Xfce is a lightweight desktop environment that aims to be fast and low on system resources, while still being visually appealing and user friendly.


XFCE Applications

The first time you start XFCE4, you will see the message shown in Figure 5.4a:

Figure 5.4a: Panel Welcome Message


In XFCE, a panel is a bar which can hold many items such as application launchers, windows lists, clock, notification area, and applications menus. Your initial panel setup options are:

  • Migrate old config: select this option if you wish to have a panel with an application launcher as shown in Figure 5.4b.
  • Use default config: this option will install a minimal panel.
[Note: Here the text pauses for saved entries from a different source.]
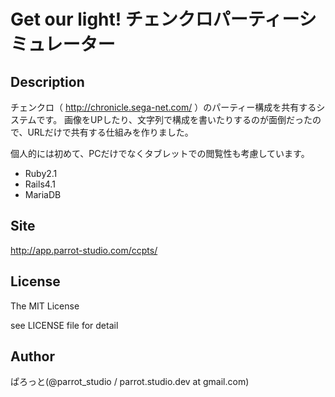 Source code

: Get our light! チェンクロパーティーシミュレーター
===============

Description
---------------
チェンクロ（ http://chronicle.sega-net.com/ ）のパーティー構成を共有するシステムです。
画像をUPしたり、文字列で構成を書いたりするのが面倒だったので、URLだけで共有する仕組みを作りました。

個人的には初めて、PCだけでなくタブレットでの閲覧性も考慮しています。

- Ruby2.1
- Rails4.1
- MariaDB

Site
---------------
http://app.parrot-studio.com/ccpts/

License
---------------
The MIT License

see LICENSE file for detail

Author
---------------
ぱろっと(@parrot_studio / parrot.studio.dev at gmail.com)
To access the application launcher menu, right-click the desktop and select Applications as shown in Figure 5.4c.
  • One empty panel: this option will install a panel with no icons. To access the application launcher menu, right-click the desktop and select Applications.

Figure 5.4b shows a screenshot of XFCE4 running on a PC-BSD 9.0 with the application menu open:

Figure 5.4b: XFCE with Complete Panel Migrated From Old Config


Figure 5.4c: XFCE with Minimal Panel Using Default Config


In addition to PC-BSD's utilities, XFCE provides the following utilities:

  • Ristretto: fast and light-weight picture viewer found in Graphics -> Ristretto Photo Viewer.
  • Midori: light-weight graphical browser found in Internet -> Midori.
  • Xfburn: CD/DVD burning tool found in Multimedia -> Xfburn.
  • Orage: calendar and reminder daemon found in Office -> Orage Calendar.
  • Xfesktop: desktop manager found in Settings -> Destkop. Sets the background image, provides a right-click menu to launch applications, and can show files (including application launchers) or iconified windows.
  • Xfwm4: window manager found in Settings -> Window Manager. It provides window decorations, virtual desktops, multiscreen mode, transparency and a keyboard shorcuts editor.
  • Thunar: file manager found in System -> Thunar File Manager.
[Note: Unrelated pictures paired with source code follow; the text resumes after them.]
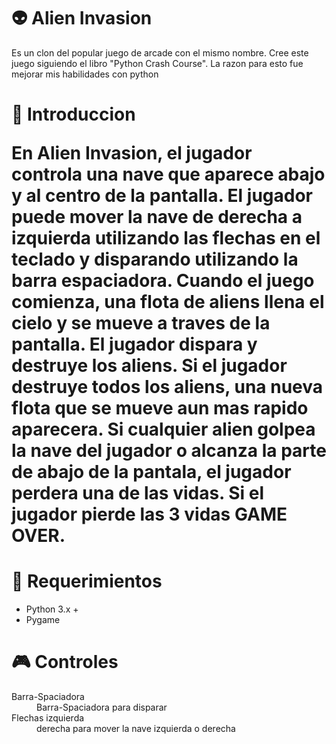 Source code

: 
<h1>👽 Alien Invasion</h1>
<p>Es un clon del popular juego de arcade con el mismo nombre. Cree este juego siguiendo el libro "Python Crash Course". La razon para esto fue mejorar mis habilidades con python</p>
<h1>🚀 Introduccion
<p>En Alien Invasion, el jugador controla una nave que aparece abajo y al centro de la pantalla. El jugador puede mover la nave de derecha a izquierda utilizando las flechas en el teclado y disparando utilizando la barra espaciadora. Cuando el juego comienza, una flota de aliens llena el cielo y se mueve a traves de la pantalla. El jugador dispara y destruye los aliens. Si el jugador destruye todos los aliens, una nueva flota que se mueve aun mas rapido aparecera. Si cualquier alien golpea la nave del jugador o alcanza la parte de abajo de la pantala, el jugador perdera una de las vidas. Si el jugador pierde las 3 vidas GAME OVER.</p>
<h1>🔧 Requerimientos</h1>
<ul>
  <li>Python 3.x +</li>
  <li>Pygame</li>
</ul>
<h1>🎮 Controles</h1>
<dl>
  <dt>Barra-Spaciadora</dt>
  <dd>Barra-Spaciadora para disparar</dd>
  <dt>Flechas izquierda</dt>
  <dd>derecha para mover la nave izquierda o derecha</dd>
</dl>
A list of recommended applications for XFCE can be found on the XFCE Wiki.

Editing the Menu

XFCE 4.8 no longer includes a graphical menu editor. The XFCE team recommends using alacarte which is included with PC-BSD's version of XFCE4 and which can be started by typing alacarte within an xterm.

Figure 5.4c shows a screenshot of alacarte running on PC-BSD.

Figure 5.4c: Using alacarte to Customize Applications Menu


Mounting Devices

XFCE recently announced that it would no longer support hald (supported by most open source operating systems, including PC-BSD) in favour of udev which is only supported on Linux. This meant that device notification and auto mounting would no longer work on BSD systems.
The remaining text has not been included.